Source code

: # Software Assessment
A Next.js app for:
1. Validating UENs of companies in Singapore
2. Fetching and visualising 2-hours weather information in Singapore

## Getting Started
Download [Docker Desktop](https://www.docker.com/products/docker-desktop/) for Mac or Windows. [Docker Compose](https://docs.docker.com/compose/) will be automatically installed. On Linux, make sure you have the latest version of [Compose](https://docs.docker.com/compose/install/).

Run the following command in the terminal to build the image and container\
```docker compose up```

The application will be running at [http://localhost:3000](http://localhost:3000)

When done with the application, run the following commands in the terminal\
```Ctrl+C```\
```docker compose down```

• **WHAT THE EXERCISE ASKS**:
Search the records for the string "application" and, wherever a line contains it, please copy that line.

• **RESPONSE BOX**:
The application will be running at [http://localhost:3000](http://localhost:3000)
When done with the application, run the following commands in the terminal\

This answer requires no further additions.